At the beginning of the year, Gartner released new thought leadership on the concept of skill adjacencies—how important it is to recognize when employees or potential hires have skill sets that are adjacent to ones on your list of requirements.

The underlying principle here is that, in order for companies to build leading teams, they may need to widen the perspective through which they evaluate talent. Similarly, company leaders must consider this when crafting upskilling initiatives. They should ask questions like, “What type of training could contribute to the overall ecosystem in this department?” For sales departments, that may be a certification to help upskill the entire group in a highly specific way. It could also mean offering leadership, communication, or productivity courses that support the entire employee experience.

Upskilling can look like a highly specific, technical course. It can also look like a broader, more comprehensive education that supports soft skills like communication, collaboration, and leadership.

Create multiple learning pathways and offer freedom to employees

Upskilling initiatives will lose their allure if companies apply them using the same strategies they did for onboarding and required training. Upskilling is one manifestation of the total overhaul most training programs must undergo in order to achieve the maximum impact of learning and development. Traditionally, training initiatives were added to the list of to-dos each employee must manage, and they were usually boring, cumbersome, or a hindrance to regular workflow.

Related post: Why a Digital LMS Creates Better Employee Experiences

Employers who invest in upskilling initiatives must understand that this requires a new learning model. Upskilling initiatives require a more flexible learning environment than traditional employee training.

There are two key goals driving an upskilling initiative: boosting employee retention in the company and cultivating a competitive edge in the industry. Many leaders will prioritize the second, the competitive advantage element, above the first—but this will not stand on its own.

Engaged employees stick around, and upskilling offers them a unique opportunity to explore their careers and their interests within their workday—a freedom that employees value highly in today’s working world. This is why companies must create multiple learning pathways and flexible training programs so that employees can take in courses and content on their own time and in a way that suits their needs and interests.

In practice, this looks like offering a variety of courses on a given subject or within a given industry so that employees can pick and choose whichever one interests them.
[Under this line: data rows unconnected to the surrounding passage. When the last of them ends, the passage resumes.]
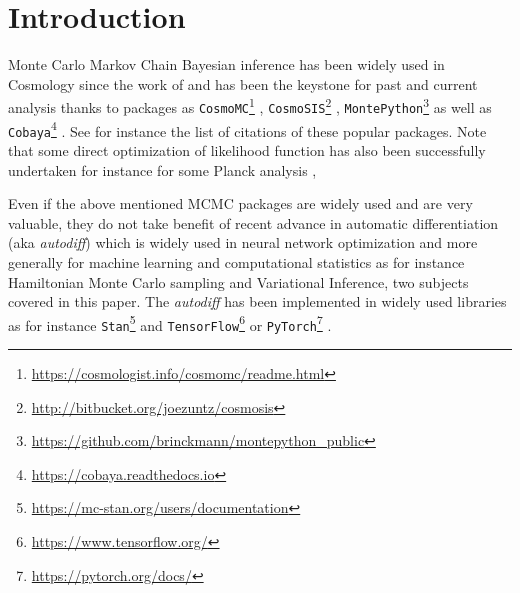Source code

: \documentclass[final,5p,times,twocolumn,authoryear]{elsarticle}
\begin{document}


\section{Introduction}
Monte Carlo Markov Chain Bayesian inference has been widely used in Cosmology since the work of \citep{2001ApJ...563L..95K,2003MNRAS.341.1084R} and has been the keystone for past and current analysis thanks to packages as  \texttt{CosmoMC}\footnote{\url{https://cosmologist.info/cosmomc/readme.html}} \citep{2002PhRvD..66j3511L}, \texttt{CosmoSIS}\footnote{\url{http://bitbucket.org/joezuntz/cosmosis}} \citep{2015A&C....12...45Z}, \texttt{MontePython}\footnote{\url{https://github.com/brinckmann/montepython_public}} \citep{2019PDU....24..260B} as well as   \texttt{Cobaya}\footnote{\url{https://cobaya.readthedocs.io}} \citep{2019ascl.soft10019T,2021JCAP...05..057T}. See for instance the list of citations of these popular packages. Note that some direct optimization of likelihood function has also been successfully undertaken for instance for some Planck analysis \citep{2014A&A...566A..54P}, 

Even if the above mentioned MCMC packages are widely used and are very valuable, they do not take benefit of recent advance in automatic differentiation (aka \textit{autodiff}) \citep{2015arXiv150205767G, 2018arXiv181105031M} which is widely used in neural network optimization and more generally for machine learning and computational statistics as for instance Hamiltonian Monte Carlo sampling and Variational Inference, two subjects covered in this paper. The \textit{autodiff} has been implemented in widely used libraries as for instance \texttt{Stan}\footnote{\url{https://mc-stan.org/users/documentation}} \citep{JSSv076i01} and \texttt{TensorFlow}\footnote{\url{https://www.tensorflow.org/}}  \citep{tensorflow2015-whitepaper} or \texttt{PyTorch}\footnote{\url{https://pytorch.org/docs/}} \citep{NEURIPS2019_9015}. 
\end{document}
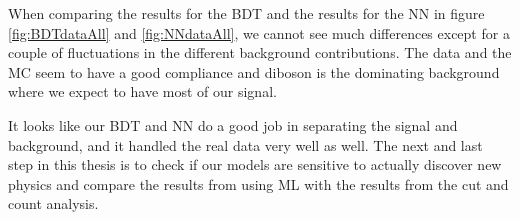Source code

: When comparing the results for the BDT and the results for the NN in figure \ref{fig:BDTdataAll} and \ref{fig:NNdataAll}, we cannot see much differences except for a couple of fluctuations in the different background contributions. The data and the MC seem to have a good compliance and diboson is the dominating background where we expect to have most of our signal.

It looks like our BDT and NN do a good job in separating the signal and background, and it handled the real data very well as well. The next and last step in this thesis is to check if our models are sensitive to actually discover new physics and compare the results from using ML with the results from the cut and count analysis. 






































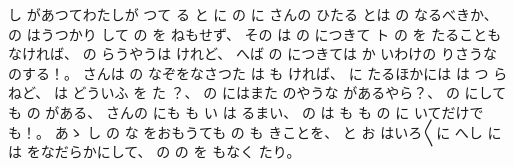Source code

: し
があつてわたしが
つて
る
と
に
の
に
さんの
ひたる
とは
の
なるべきか、
%
の
はうつかり
して
の
を
ねもせず、
%
その
は
の
につきて
ト
の
を
たることもなければ、
%
の
らうやうは
けれど、
%
へば
の
につきては
か
いわけの
りさうな
のする！。
%
さんは
の
なぞをなさつた
は
も
ければ、
%
に
たるほかには
は
つ
らねど、
%
は
どういふ
を
た
？、
%
の
にはまた
のやうな
があるやら？、
%
の
にしても
の
がある、
%
さんの
にも
も
い
は
るまい、
%
の
は
も
も
の
に
いてだけでも！。
%
あゝ
し
の
な
をおもうても
の
も
きことを、
%
と
お
はいろ〳〵に
へし
には
をなだらかにして、
%
の
の
を
もなく
たり。
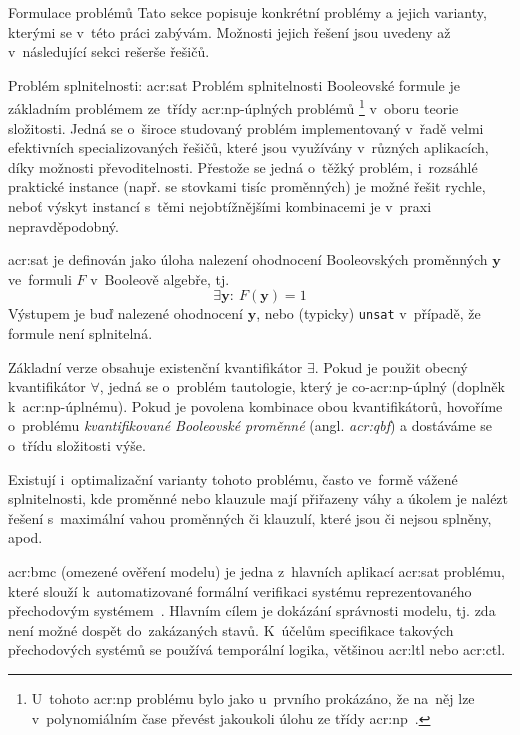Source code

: \documentclass[thesis=M,czech]{FITthesis}[2012/06/26]
\newcommand{\acrlabel}[1]{acr:#1}
\newcommand{\acr}[1]{\acrshort{\acrlabel{#1}}}
\newcommand{\acrf}[1]{\acrfull{\acrlabel{#1}}}
\newcommand{\id}[1]{\texttt{#1}}
\newcommand{\hl}[1]{\textit{#1}}
\newcommand{\name}[1]{\hl{#1}}
\newcommand{\cit}[1]{\cite{#1}}
\renewcommand{\vec}[1]{\ensuremath{\boldsymbol{#1}}}
\begin{document}
\begin{section}{Formulace problémů}\label{s:theory:formulation}
Tato sekce popisuje konkrétní problémy a jejich varianty,
kterými se v~této práci zabývám.
Možnosti jejich řešení jsou uvedeny až v~následující sekci rešerše řešičů.


\begin{subsection}{Problém splnitelnosti: \acr{sat}}
\label{ss:theory:formulation:sat}
Problém splnitelnosti Booleovské formule
je základním problémem
ze~třídy \acr{np}-úplných problémů%
\footnote{U~tohoto \acr{np} problému
bylo jako u~prvního prokázáno,
že na~něj lze v~polynomiálním čase převést
jakoukoli úlohu ze třídy \acr{np}~\cit{cook-art}.}
v~oboru teorie složitosti.
Jedná se o~široce studovaný problém
implementovaný v~řadě velmi efektivních specializovaných řešičů,
které jsou využívány v~různých aplikacích,
díky možnosti převoditelnosti.
Přestože se jedná o~těžký problém,
i~rozsáhlé praktické instance
(např. se stovkami tisíc proměnných)
je možné řešit rychle,
neboť výskyt instancí s~těmi nejobtížnějšími kombinacemi
je v~praxi nepravděpodobný.

\acr{sat} je definován jako úloha nalezení ohodnocení
Booleovských proměnných \vec{y}
ve~formuli $F$ v~Booleově algebře,
tj.
\begin{equation}\label{eq:sat}
   \exists \vec{y} : \: F(\vec{y}) = 1
\end{equation}
Výstupem je buď nalezené ohodnocení \vec{y},
nebo (typicky) \id{unsat} v~případě, že formule není splnitelná.

Základní verze obsahuje existenční kvantifikátor $\exists$.
Pokud je použit obecný kvantifikátor $\forall$,
jedná se o~problém tautologie, který je co-\acr{np}-úplný
(doplněk k~\acr{np}-úplnému).
Pokud je povolena kombinace obou kvantifikátorů,
hovoříme o~problému \name{kvantifikované Booleovské proměnné}
(angl. \name{\acr{qbf}})
a dostáváme se o~třídu složitosti výše.

Existují i~optimalizační varianty tohoto problému,
často ve~formě vážené splnitelnosti,
kde proměnné nebo klauzule mají přiřazeny váhy
a úkolem je nalézt řešení s~maximální vahou
proměnných či klauzulí, které jsou či nejsou splněny, apod.


\begin{paragraph}{\acrf{bmc}}\label{p:theory:formulation:sat:bmc}
(omezené ověření modelu)
je jedna z~hlavních aplikací \acr{sat} problému,
které slouží k~automatizované formální verifikaci
systému reprezentovaného přechodovým systémem~\cit{bmc-art}.
Hlavním cílem je dokázání správnosti modelu,
tj. zda není možné dospět do~zakázaných stavů.
K~účelům specifikace takových přechodových systémů
se používá temporální logika,
většinou \acr{ltl} nebo \acr{ctl}.


\end{paragraph}
\end{subsection}
\end{section}
\end{document}
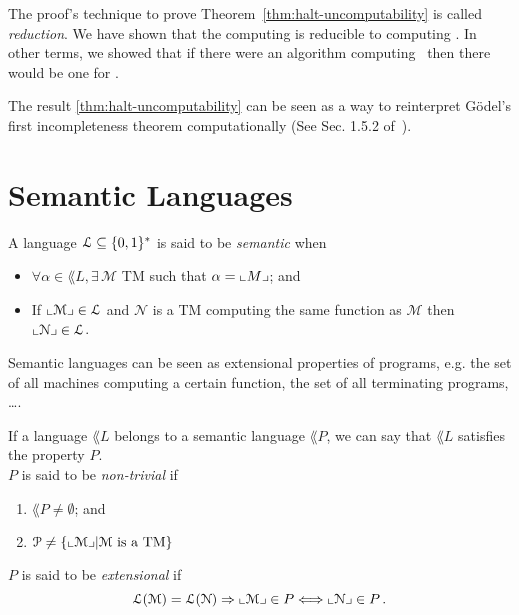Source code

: \begin{remark}
	The proof's technique to prove Theorem~\ref{thm:halt-uncomputability} is called \emph{reduction}. We have shown that the computing \UC is reducible to computing \HALT. In other terms, we showed that if there were an algorithm computing \HALT~then there would be one for \UC.
	\label{rmk:reduction}
\end{remark}
\begin{remark}
	The result \ref{thm:halt-uncomputability} can be seen as a way to reinterpret Gödel's first incompleteness theorem computationally (See Sec. 1.5.2 of~\citet{Arora2009}).
\end{remark}

\section{Semantic Languages}\label{sec:semantic-languages}

\begin{definition}
	A language $\mathcal{L} \subseteq \{ 0,1 \}^* $ is said to be \emph{semantic} when
	\begin{itemize}
		\item $\forall \alpha \in \lang{L}, \exists \, \mathcal{M}$ TM such that $\alpha = \llcorner M \lrcorner$; and
		\item If $\llcorner \mathcal{M} \lrcorner \in \mathcal{L}$ and $\mathcal{N}$ is a TM computing the same function as $\mathcal{M}$ then $\llcorner \mathcal{N} \lrcorner \in \mathcal{L}$.
		      \label{def:semantic-language}
	\end{itemize}
\end{definition}
\begin{remark}
	Semantic languages can be seen as extensional properties of programs, e.g. the set of all machines computing a certain function, the set of all terminating programs, \ldots.

\end{remark}

\begin{definition}[Property]
	If a language \(\lang{L}\) belongs to a semantic language \(\lang{P}\), we can say that \(\lang{L}\) satisfies the property \( P\). \\
	$P$ is said to be \emph{non-trivial} if
	\begin{enumerate}
		\item \(\lang{P} \neq \emptyset\); and
		\item \(\mathcal{P} \neq \{  \llcorner \mathcal{M} \lrcorner  | \mathcal{M} \text{ is a TM} \} \)
	\end{enumerate}
	$P$ is said to be \emph{extensional} if
	\[
		\mathcal{L}(\mathcal{M}) = \mathcal{L}(\mathcal{N}) \Rightarrow \llcorner \mathcal{M} \lrcorner \in P \Longleftrightarrow \llcorner \mathcal{N} \lrcorner \in P \, .
	\]
\end{definition}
It means that upskilling initiatives will have longer timelines and more flexible learning goals so that employees can complete courses when they have the most brain power to take in information (instead of adding to already-full plates of work).

Upskilling initiatives serve the employee so that they can serve the company, and freedom and flexibility are core tenets here. Technology can also support these goals. ExpertusONE’s digital LMS platform makes learning flexible with mobile and desktop versions of the application. It integrates with commonly used workplace tech to make courses accessible, and learning can even happen offline—like if an employee wants to optimize their train commute by taking an upskilling course on the lms mobile app while on the subway.

Upskilling is the future of employee training, and it will impact how we think about talent, employee retention, and competition across industries. These early investments we make in upskilling initiatives will ultimately yield more innovative industries because companies will have invested in their employees, giving them new stepping stones to achieve higher goals within their fields.